(Source texts of formatted documents)
-=-=-
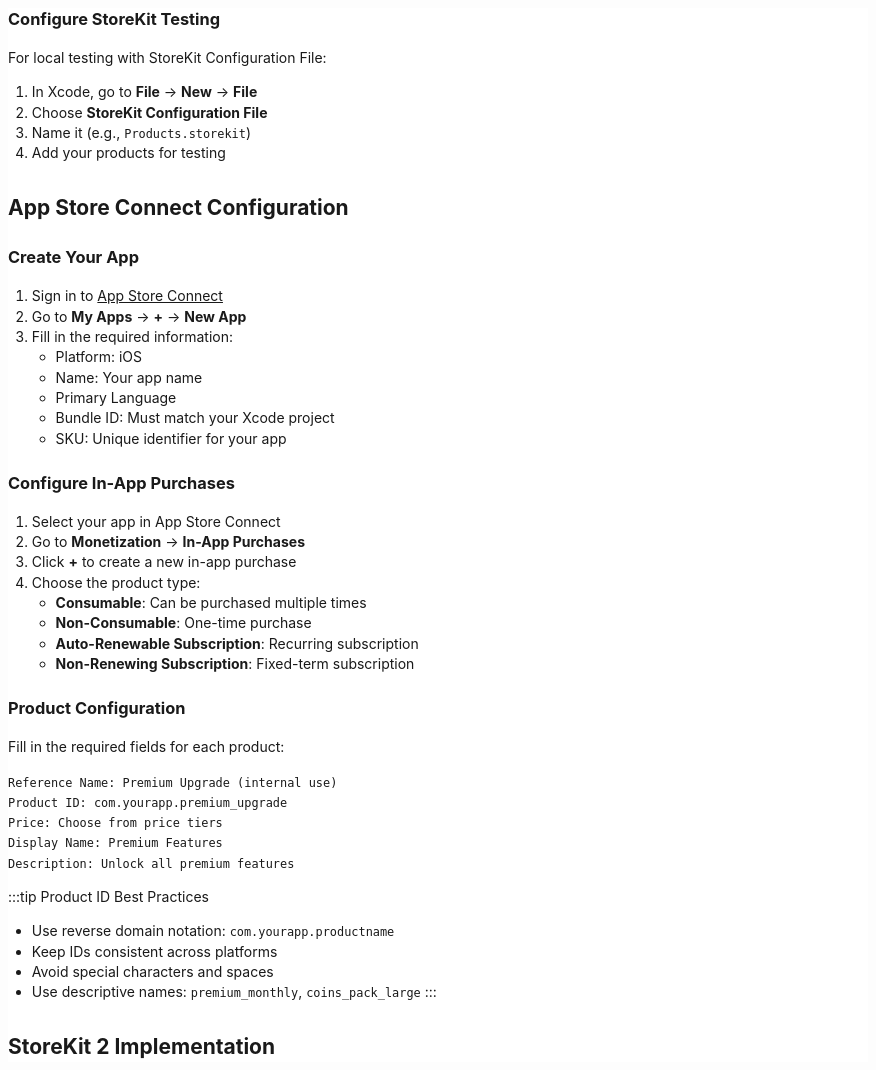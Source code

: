 ### Configure StoreKit Testing

For local testing with StoreKit Configuration File:

1. In Xcode, go to **File** → **New** → **File**
2. Choose **StoreKit Configuration File**
3. Name it (e.g., `Products.storekit`)
4. Add your products for testing

## App Store Connect Configuration

### Create Your App

1. Sign in to [App Store Connect](https://appstoreconnect.apple.com)
2. Go to **My Apps** → **+** → **New App**
3. Fill in the required information:
   - Platform: iOS
   - Name: Your app name
   - Primary Language
   - Bundle ID: Must match your Xcode project
   - SKU: Unique identifier for your app

### Configure In-App Purchases

1. Select your app in App Store Connect
2. Go to **Monetization** → **In-App Purchases**
3. Click **+** to create a new in-app purchase
4. Choose the product type:
   - **Consumable**: Can be purchased multiple times
   - **Non-Consumable**: One-time purchase
   - **Auto-Renewable Subscription**: Recurring subscription
   - **Non-Renewing Subscription**: Fixed-term subscription

### Product Configuration

Fill in the required fields for each product:

```text
Reference Name: Premium Upgrade (internal use)
Product ID: com.yourapp.premium_upgrade
Price: Choose from price tiers
Display Name: Premium Features
Description: Unlock all premium features
```

:::tip Product ID Best Practices
- Use reverse domain notation: `com.yourapp.productname`
- Keep IDs consistent across platforms
- Avoid special characters and spaces
- Use descriptive names: `premium_monthly`, `coins_pack_large`
:::

## StoreKit 2 Implementation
-=-=-
§ ACTIVITY:
Starting from the line that contains "- **Non-Consumable**: One-time purchase", transcribe each line to the end of the records above. Please add nothing.

§ RESULT OF THIS TASK:
   - **Non-Consumable**: One-time purchase
   - **Auto-Renewable Subscription**: Recurring subscription
   - **Non-Renewing Subscription**: Fixed-term subscription

### Product Configuration

Fill in the required fields for each product:

```text
Reference Name: Premium Upgrade (internal use)
Product ID: com.yourapp.premium_upgrade
Price: Choose from price tiers
Display Name: Premium Features
Description: Unlock all premium features
```

:::tip Product ID Best Practices
- Use reverse domain notation: `com.yourapp.productname`
- Keep IDs consistent across platforms
- Avoid special characters and spaces
- Use descriptive names: `premium_monthly`, `coins_pack_large`
:::

## StoreKit 2 Implementation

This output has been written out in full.